Sebagian hadirin mulai berdatangan sebelum waktu isya, agar bisa shalat isya berjama’ah di majlis tersebut. Sayyid Hamid mulai membuka majlis ini dengan pembacaan doa, dilanjutkan pembacaan beberapa hadis dari kitab yang sedang dibaca, lalu pembacaan hadis digilir kepada para hadirin, masing-masing membaca beberapa hadis sampai semua hadirin dapat kesempatan untuk ikut serta dalam membaca hadis. Biasanya ada beberapa hadirin yang membaca hadis lebih banyak karena faktor kelancaran dan kefasihan. Mereka ini duduk di barisan depan berhadapan dengan tempat duduk para masyaikh. Dengan demikian, metode yang mendominasi di sini adalah al-qira’ah ‘ala al-syaikh(membaca kepada/di hadapan seorang guru).
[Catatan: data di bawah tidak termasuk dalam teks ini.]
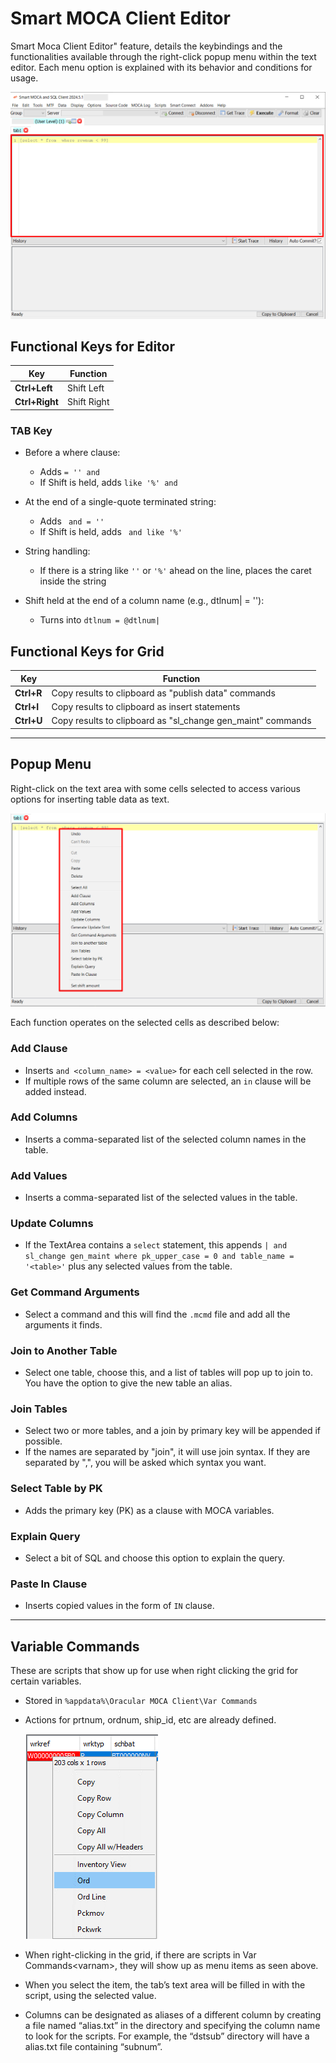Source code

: # Smart MOCA Client Editor

Smart Moca Client Editor" feature, details the keybindings and the functionalities available through the right-click popup menu within the text editor. Each menu option is explained with its behavior and conditions for usage.

![SmartEditor](../.attachments/editor.png)

## Functional Keys for Editor

| Key             | Function                                     |
|-----------------|----------------------------------------------|
| **Ctrl+Left**       | Shift Left                               |
| **Ctrl+Right**      | Shift Right                              |

### TAB Key

- Before a where clause:
  - Adds ` = '' and `
  - If Shift is held, adds ` like '%' and `
  
- At the end of a single-quote terminated string:
  - Adds ` and = ''`
  - If Shift is held, adds ` and like '%'`
  
- String handling:
  - If there is a string like `''` or `'%'` ahead on the line, places the caret inside the string
  
- Shift held at the end of a column name (e.g., dtlnum| = ''):
  - Turns into `dtlnum = @dtlnum|`

## Functional Keys for Grid

| Key             | Function                                     |
|-----------------|----------------------------------------------|
| **Ctrl+R**         | Copy results to clipboard as "publish data" commands                                |
| **Ctrl+I**         | Copy results to clipboard as insert statements                              |
| **Ctrl+U**         | Copy results to clipboard as "sl_change gen_maint" commands                              |

---

## Popup Menu

Right-click on the text area with some cells selected to access various options for inserting table data as text. 

![SmartEditor](../.attachments/popupmenu.png)

Each function operates on the selected cells as described below:

### Add Clause

- Inserts `and <column_name> = <value>` for each cell selected in the row.
- If multiple rows of the same column are selected, an `in` clause will be added instead.

### Add Columns

- Inserts a comma-separated list of the selected column names in the table.

### Add Values

- Inserts a comma-separated list of the selected values in the table.

### Update Columns

- If the TextArea contains a `select` statement, this appends `| and sl_change gen_maint where pk_upper_case = 0 and table_name = '<table>'` plus any selected values from the table.

### Get Command Arguments

- Select a command and this will find the `.mcmd` file and add all the arguments it finds.

### Join to Another Table

- Select one table, choose this, and a list of tables will pop up to join to. You have the option to give the new table an alias.

### Join Tables

- Select two or more tables, and a join by primary key will be appended if possible.
- If the names are separated by "join", it will use join syntax. If they are separated by ",", you will be asked which syntax you want.

### Select Table by PK

- Adds the primary key (PK) as a clause with MOCA variables.

### Explain Query

- Select a bit of SQL and choose this option to explain the query.

### Paste In Clause

- Inserts copied values in the form of `IN` clause.

---

## Variable Commands

These are scripts that show up for use when right clicking the grid for certain variables.

- Stored in `%appdata%\Oracular MOCA Client\Var Commands`
- Actions for prtnum, ordnum, ship_id, etc are already defined.

  ![Variable Commands](../.attachments/variablecommand.png)

- When right-clicking in the grid, if there are scripts in Var Commands\<varnam>, they will show up as menu items as seen above. 
- When you select the item, the tab’s text area will be filled in with the script, using the selected value.
- Columns can be designated as aliases of a different column by creating a file named “alias.txt” in the directory and specifying the column name to look for the scripts. For example, the “dstsub” directory will have a alias.txt file containing “subnum”.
Dalam pengajian ini tidak banyak penjelasan tentang hadis yang dibacakan, meskipun terkadang ada diskusi dari para masyaikh mengenai suatu hadis. Sebelum membaca setiap riwayat, terdapat tambahan ungkapan ‘wa-bihi ilaihi’, ini singkatan dari ‘wa bi-sanadikum al-muttashil ila al-kitab/al-hadits’ yang artinya: ‘dengan sanad guru yang tersambung sampai kitab/hadis ini’. Selain ini, kita perlu membaca lafadz (qaala/perkata) sebelum tiap lafadz dari lafadz-lafadz al-tahammul wa al-ada’ yang terdapat pada sanad hadis, seperti:haddatsana, akhbarana, sami’tu, walaupun dua ungkapan tadi tidak disebut dalam riwayat hadis. Majlis pengajian kitab hadis di rumah Syaikh Yasin ini diadakan seminggu sekali pada tiap hari Selasa malam Rabu.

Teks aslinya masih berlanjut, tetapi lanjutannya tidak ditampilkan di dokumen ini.